A incansável procura do sável perdido
Quando, por milagre, encontramos no menu de um restaurante as palavras mágicas “sável com açorda de ovas,” não há que hesitar: a escolha está feita.
O sável é raro. O “alosídio”, outrora frequente desde o norte da Europa até ao Mediterrâneo ocidental, foi desaparecendo, perante o nosso olhar complacente. Em Portugal, os grandes rios já não dão guarida ao sável, que ainda vai aparecendo nos rios médios, sobretudo nos que correm mais a norte do país.
Sinto pena daqueles que nunca experimentaram esta iguaria supina e sinto ainda mais pena daqueles que desconfiam do admirável sável, descartando-o sem nunca o terem provado. Não imaginam como eu desconfio das pessoas que não gostam de sável, sem nunca o terem provado.
Uma iguaria que se perde, mas este não será porventura um problema de hoje. Já o incontornável Eça, no inevitável A Cidade e as Serras, certamente inspirado por factos reais, contava que “D. Jacinto possuía uma larga faixa do Douro, com privilégio para a pesca do sável. Jacinto não sabia, nem imaginava que houvesse sáveis... O Dr. Alípio não se admirava porque essas pescas tinham sido vendidas ao Cunha brasileiro, há vinte anos, na mocidade do Sr. D. Jacinto. E hoje, segundo D. Teotónio, não valiam dois mil réis. Se já não há sáveis!…”

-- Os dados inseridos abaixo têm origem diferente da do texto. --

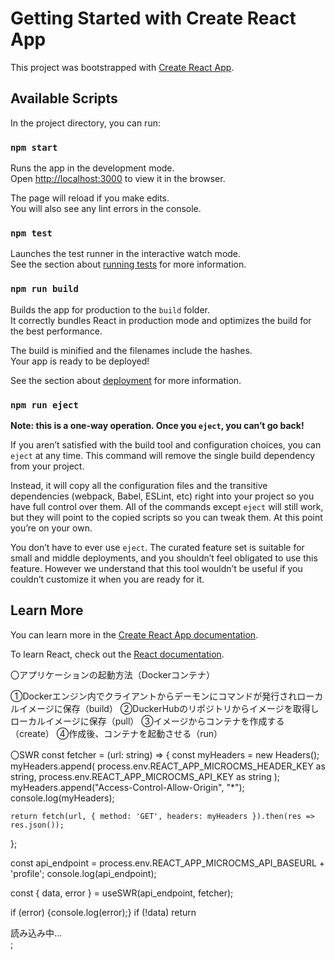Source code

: # Getting Started with Create React App

This project was bootstrapped with [Create React App](https://github.com/facebook/create-react-app).

## Available Scripts

In the project directory, you can run:

### `npm start`

Runs the app in the development mode.\
Open [http://localhost:3000](http://localhost:3000) to view it in the browser.

The page will reload if you make edits.\
You will also see any lint errors in the console.

### `npm test`

Launches the test runner in the interactive watch mode.\
See the section about [running tests](https://facebook.github.io/create-react-app/docs/running-tests) for more information.

### `npm run build`

Builds the app for production to the `build` folder.\
It correctly bundles React in production mode and optimizes the build for the best performance.

The build is minified and the filenames include the hashes.\
Your app is ready to be deployed!

See the section about [deployment](https://facebook.github.io/create-react-app/docs/deployment) for more information.

### `npm run eject`

**Note: this is a one-way operation. Once you `eject`, you can’t go back!**

If you aren’t satisfied with the build tool and configuration choices, you can `eject` at any time. This command will remove the single build dependency from your project.

Instead, it will copy all the configuration files and the transitive dependencies (webpack, Babel, ESLint, etc) right into your project so you have full control over them. All of the commands except `eject` will still work, but they will point to the copied scripts so you can tweak them. At this point you’re on your own.

You don’t have to ever use `eject`. The curated feature set is suitable for small and middle deployments, and you shouldn’t feel obligated to use this feature. However we understand that this tool wouldn’t be useful if you couldn’t customize it when you are ready for it.

## Learn More

You can learn more in the [Create React App documentation](https://facebook.github.io/create-react-app/docs/getting-started).

To learn React, check out the [React documentation](https://reactjs.org/).


〇アプリケーションの起動方法（Dockerコンテナ）

①Dockerエンジン内でクライアントからデーモンにコマンドが発行されローカルイメージに保存（build）
②DuckerHubのリポジトリからイメージを取得しローカルイメージに保存（pull）
③イメージからコンテナを作成する（create）
④作成後、コンテナを起動させる（run）




〇SWR
const fetcher = (url: string) => {
    const myHeaders = new Headers();
    myHeaders.append(
      process.env.REACT_APP_MICROCMS_HEADER_KEY as string,
      process.env.REACT_APP_MICROCMS_API_KEY as string
    );
    myHeaders.append("Access-Control-Allow-Origin", "*");
    console.log(myHeaders);

    return fetch(url, { method: 'GET', headers: myHeaders }).then(res => res.json());
  };



  const api_endpoint = process.env.REACT_APP_MICROCMS_API_BASEURL + 'profile';
  console.log(api_endpoint);

  const { data, error } = useSWR(api_endpoint, fetcher);

  if (error) {console.log(error);}
  if (!data) return <div>読み込み中...</div>;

Quis o acaso que tropeçasse, empurrado por um amigo, no restaurante Manuel Júlio, em Barcouço. Na ementa, a presença do mágico sável com açorda de ovas. Na verdade, nem tive, sequer, tempo para hesitar.
O Manuel Júlio é um restaurante para gente crescida. Encontramos lá a lampreia, quando é o seu tempo, o bacalhau assado com batatas a murro ou à lagareiro, o cabrito, o leitão assado, a cabidela, de leitão ou de galinha, entre outras ofertas. Se vos preocupais apenas com a linha e certos valores hoje tão na moda, em matéria de nutrição, não vos aventureis. Ficai pelas simples verduras, no recato do lar, ou deixai-vos estar no futon a comer tofu.
O sável está também presente nesta ementa de Liga dos Comilões e foi a escolha inevitável. É um prato que constitui o derradeiro teste para quem o prepara e revela ao mundo o grau de maturidade degustativa do comensal.
A última vez que tinha comido sável frito com a açorda de ovas, a sério, foi no Joaquim do Biscainho. Há já bastante tempo. A cozinheira, D. Maria Antónia, explicou-nos, na altura, a arte de preparar o precioso peixinho. Não é para todos. Como o animal não abunda e as dificuldades em o preparar de forma competente são grandes, encontrá-lo, assim, e poder apreciá-lo em toda a sua plenitude, é uma experiência rara, saudavelmente mística, que substituirá, com larguíssima vantagem, estou disso certo, a tão na moda ayahuasca…
Por isso vos digo: ide, ide, pois, a Barcouço e comei o sublime alosa alosa, fritinho com a açordinha preparada com as respectivas ovas. Esquecei o preço. Um sável não são sáveis, e este vai-vos dar a sensação que as vossas papilas rebolam de prazer dentro da boca, depois do conúbio bocal.
Asseguro-vos que, no fim, saireis do Manuel Júlio de rosto limpo, olhar sereno, com uma renovada esperança no futuro da espécie. Que é um sentimento tão precioso e raro, nos dias que correm, como o sável.